The Lesser Flamingo (Phoenicopterus minor) is a species in the flamingo family of birds which occurs in Africa (principally in the Great Rift Valley), across to Pakistan and northwest India. It is a very rare vagrant to southern Europe, with several records from Spain. Birds are occasionally reported from further north, but are generally considered to be escapes.

It is the smallest and most numerous flamingo, probably numbering up to two million individual birds. In Africa, where they are most numerous, the Lesser Flamingos breeds principally on the highly caustic Lake Natron in Northern Tanzania. Like all flamingos, they lay a single chalky white egg on mounds they build of mud. Most of the plumage is pinkish white.

Chicks join creches soon after hatching, sometimes numbering over a hundred thousand individuals. The creches are marshalled by a few adult birds who lead them by foot to fresh water, a journey that can reach over 20 miles.

The clearest difference between this species and Greater Flamingo, the only other Old World species, is the much more extensive black on the bill. Size is less helpful unless the species are together, since the sexes of each species also differ in height.

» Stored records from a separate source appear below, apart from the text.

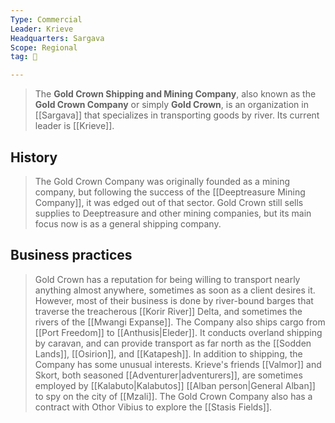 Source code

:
 ```yaml
---
Type: Commercial
Leader: Krieve
Headquarters: Sargava
Scope: Regional
tag: 👥

---
```


> The **Gold Crown Shipping and Mining Company**, also known as the **Gold Crown Company** or simply **Gold Crown**, is an organization in [[Sargava]] that specializes in transporting goods by river. Its current leader is [[Krieve]].


## History

> The Gold Crown Company was originally founded as a mining company, but following the success of the [[Deeptreasure Mining Company]], it was edged out of that sector. Gold Crown still sells supplies to Deeptreasure and other mining companies, but its main focus now is as a general shipping company.


## Business practices

> Gold Crown has a reputation for being willing to transport nearly anything almost anywhere, sometimes as soon as a client desires it. However, most of their business is done by river-bound barges that traverse the treacherous [[Korir River]] Delta, and sometimes the rivers of the [[Mwangi Expanse]]. The Company also ships cargo from [[Port Freedom]] to [[Anthusis|Eleder]]. It conducts overland shipping by caravan, and can provide transport as far north as the [[Sodden Lands]], [[Osirion]], and [[Katapesh]].
> In addition to shipping, the Company has some unusual interests. Krieve's friends [[Valmor]] and Skort, both seasoned [[Adventurer|adventurers]], are sometimes employed by [[Kalabuto|Kalabutos]] [[Alban person|General Alban]] to spy on the city of [[Mzali]]. The Gold Crown Company also has a contract with Othor Vibius to explore the [[Stasis Fields]].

This species feeds primarily on Spirulina, a cyanobacteria which grows only in very alkaline lakes. Although blue-green in colour, the bacteria contains the phtotosynthetic pigments that gives the birds their pink colour. Their deep bill is specialised for filtering tiny food items.

Lesser Flamingos are predated on by a variety of species including Marabou Storks, baboons, African Fish Eagles and jackals.

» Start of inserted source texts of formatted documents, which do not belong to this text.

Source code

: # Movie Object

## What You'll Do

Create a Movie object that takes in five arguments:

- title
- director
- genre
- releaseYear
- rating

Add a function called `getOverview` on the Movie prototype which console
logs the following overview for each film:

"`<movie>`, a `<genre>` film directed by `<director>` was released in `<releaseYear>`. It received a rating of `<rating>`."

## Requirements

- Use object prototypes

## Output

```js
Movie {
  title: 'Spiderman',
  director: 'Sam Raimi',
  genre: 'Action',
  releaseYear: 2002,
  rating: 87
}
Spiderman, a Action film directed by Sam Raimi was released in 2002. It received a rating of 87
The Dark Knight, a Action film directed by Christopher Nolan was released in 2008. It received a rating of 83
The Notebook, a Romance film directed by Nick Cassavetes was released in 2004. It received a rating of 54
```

The population in the two key east African lakes, Nakuru and Bogoria, have been adversely affected in recent years by suspected heavy metal poisoning.

Its primary African breeding area in Lake Natron is currently under threat by a proposed soda ash plant by Tata Chemicals.

Yellow-crowned Night Heron

The Yellow-crowned Night Heron, Nycticorax violaceus or Nyctanassa violacea, is a smaller heron, similar in appearance to the Black-crowned Night Heron.

Adults are 61 cm long and weigh 625 g. They have a white crown and back with the remainder of the body grayish, red eyes and short yellow legs. They have a white stripe below the eye. Juveniles resemble young Black-crowned Night-Herons, being mainly brown flecked with white or gray.

Their breeding habitat is swamps and marshes from the eastern United States to north-eastern South America. They often nest in colonies, usually on platforms of sticks in trees or shrubs overhanging water. they lay 3–5 pale blue-green eggs.

In warmer locations, some are permanent residents; others migrate to Central America and the West Indies. They may occasionally wander north to the lower Great Lakes or Ontario after the breeding season.

A related heron was endemic to Bermuda (Bermuda Night Heron), but became extinct following human colonisation. American Yellow-crowned Night Herons have been introduced to fill its ecological niche.

These birds stalk their prey or wait in ambush at the water's edge, mainly at night. They mainly eat crustaceans, mollusks, frogs, aquatic insects and small fish.